NB De afbeelding is schematisch – afhankelijk van het model zijn afwijkingen mogelijk.
Om Pilot Assist te kunnen starten, is het volgende vereist:
- U moet de veiligheidsgordel om hebben en het bestuurdersportier moet dichtstaan.
- Er moet binnen een redelijke afstand een voorligger (doelvoertuig) aanwezig zijn of de actuele snelheid moet minimaal 15 km/h (9 mph) zijn.
- Voor auto's met een handgeschakelde versnellingsbak: De snelheid moet minimaal 30 km/h(20 mph) bedragen.
Met de adaptieve cruisecontrol in stand-by:
Druk op ▶ (6).
In de stand-bystand verandert het symbool in Pilot Assist (8).
Druk op de stuurknop (2).
Pilot Assist wordt gestart en de actuele snelheid wordt opgeslagen en met cijfers in het midden van de snelheidsmeter weergegeven.
...of...
Met de adaptieve cruisecontrol gestart:
Druk op ▶ (6).
Pilot Assist wordt gestart.

Alleen wanneer de kleur van het stuursymbool (2) verandert van GRIJS in GROEN, is de stuurhulp van Pilot Assist actief.
Alleen wanneer het afstandssymbool een auto (1) boven het stuursymbool aangeeft, regelt Pilot Assist het tijdsverschil en opzichte van voorliggers.

Tegelijkertijd wordt een snelheidsinterval gemarkeerd.
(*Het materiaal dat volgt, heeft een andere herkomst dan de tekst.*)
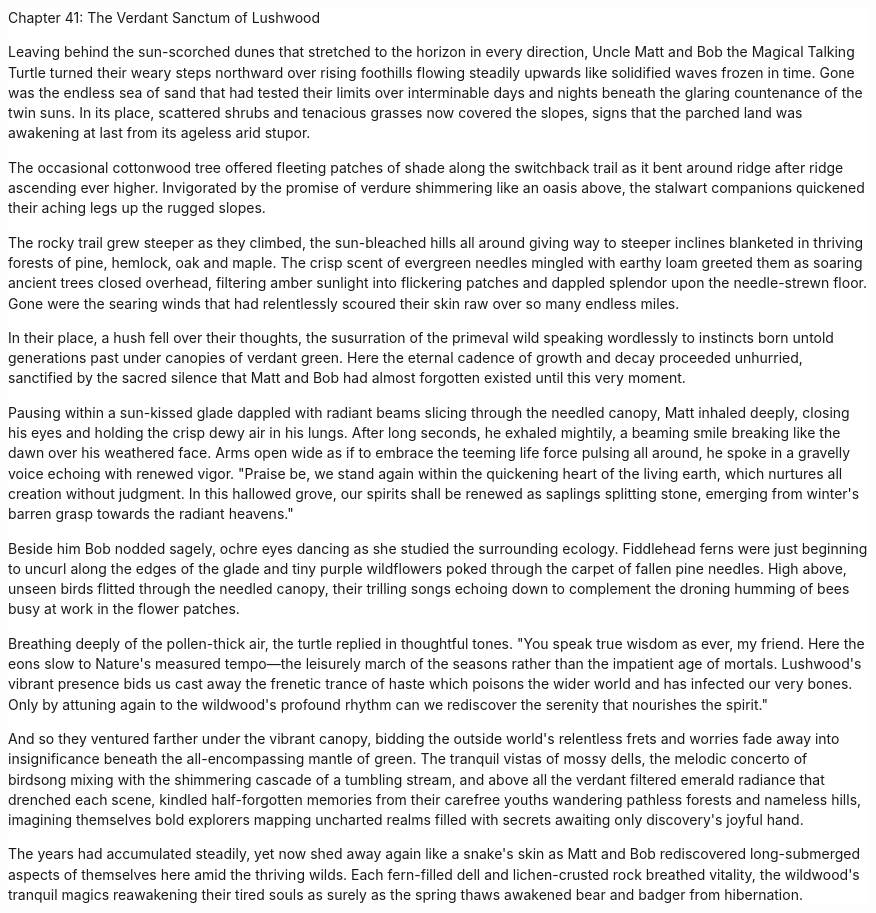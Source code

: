 Chapter 41: The Verdant Sanctum of Lushwood

Leaving behind the sun-scorched dunes that stretched to the horizon in every direction, Uncle Matt and Bob the Magical Talking Turtle turned their weary steps northward over rising foothills flowing steadily upwards like solidified waves frozen in time. Gone was the endless sea of sand that had tested their limits over interminable days and nights beneath the glaring countenance of the twin suns. In its place, scattered shrubs and tenacious grasses now covered the slopes, signs that the parched land was awakening at last from its ageless arid stupor.

The occasional cottonwood tree offered fleeting patches of shade along the switchback trail as it bent around ridge after ridge ascending ever higher. Invigorated by the promise of verdure shimmering like an oasis above, the stalwart companions quickened their aching legs up the rugged slopes.

The rocky trail grew steeper as they climbed, the sun-bleached hills all around giving way to steeper inclines blanketed in thriving forests of pine, hemlock, oak and maple. The crisp scent of evergreen needles mingled with earthy loam greeted them as soaring ancient trees closed overhead, filtering amber sunlight into flickering patches and dappled splendor upon the needle-strewn floor. Gone were the searing winds that had relentlessly scoured their skin raw over so many endless miles.

In their place, a hush fell over their thoughts, the susurration of the primeval wild speaking wordlessly to instincts born untold generations past under canopies of verdant green. Here the eternal cadence of growth and decay proceeded unhurried, sanctified by the sacred silence that Matt and Bob had almost forgotten existed until this very moment.

Pausing within a sun-kissed glade dappled with radiant beams slicing through the needled canopy, Matt inhaled deeply, closing his eyes and holding the crisp dewy air in his lungs. After long seconds, he exhaled mightily, a beaming smile breaking like the dawn over his weathered face. Arms open wide as if to embrace the teeming life force pulsing all around, he spoke in a gravelly voice echoing with renewed vigor. "Praise be, we stand again within the quickening heart of the living earth, which nurtures all creation without judgment. In this hallowed grove, our spirits shall be renewed as saplings splitting stone, emerging from winter's barren grasp towards the radiant heavens."

Beside him Bob nodded sagely, ochre eyes dancing as she studied the surrounding ecology. Fiddlehead ferns were just beginning to uncurl along the edges of the glade and tiny purple wildflowers poked through the carpet of fallen pine needles. High above, unseen birds flitted through the needled canopy, their trilling songs echoing down to complement the droning humming of bees busy at work in the flower patches.

Breathing deeply of the pollen-thick air, the turtle replied in thoughtful tones. "You speak true wisdom as ever, my friend. Here the eons slow to Nature's measured tempo—the leisurely march of the seasons rather than the impatient age of mortals. Lushwood's vibrant presence bids us cast away the frenetic trance of haste which poisons the wider world and has infected our very bones. Only by attuning again to the wildwood's profound rhythm can we rediscover the serenity that nourishes the spirit."

And so they ventured farther under the vibrant canopy, bidding the outside world's relentless frets and worries fade away into insignificance beneath the all-encompassing mantle of green. The tranquil vistas of mossy dells, the melodic concerto of birdsong mixing with the shimmering cascade of a tumbling stream, and above all the verdant filtered emerald radiance that drenched each scene, kindled half-forgotten memories from their carefree youths wandering pathless forests and nameless hills, imagining themselves bold explorers mapping uncharted realms filled with secrets awaiting only discovery's joyful hand.

The years had accumulated steadily, yet now shed away again like a snake's skin as Matt and Bob rediscovered long-submerged aspects of themselves here amid the thriving wilds. Each fern-filled dell and lichen-crusted rock breathed vitality, the wildwood's tranquil magics reawakening their tired souls as surely as the spring thaws awakened bear and badger from hibernation.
De hogere snelheid is de opgeslagen/gekozen snelheid en de lagere snelheid is de snelheid van de voorligger (het doelvoertuig).
Handen aan het stuur
Pilot Assist werkt alleen, wanneer u de handen aan het stuur houdt. Het systeem controleert dit voortdurend. Als dit niet het geval is, wordt u middels een displaymelding aangespoord om de auto actief te sturen. En als dat niet gebeurt, klinkt tevens een akoestisch waarschuwingssignaal.
Als u dan nóg niet het stuurwiel beetpakt met uw handen, gaat Pilot Assist stand-by staan. Vervolgens moet u Pilot Assist opnieuw starten met de stuurknop .
Let op
Let op: de hulpfunctie Pilot Assist werkt alleen als u de handen aan het stuur hebt.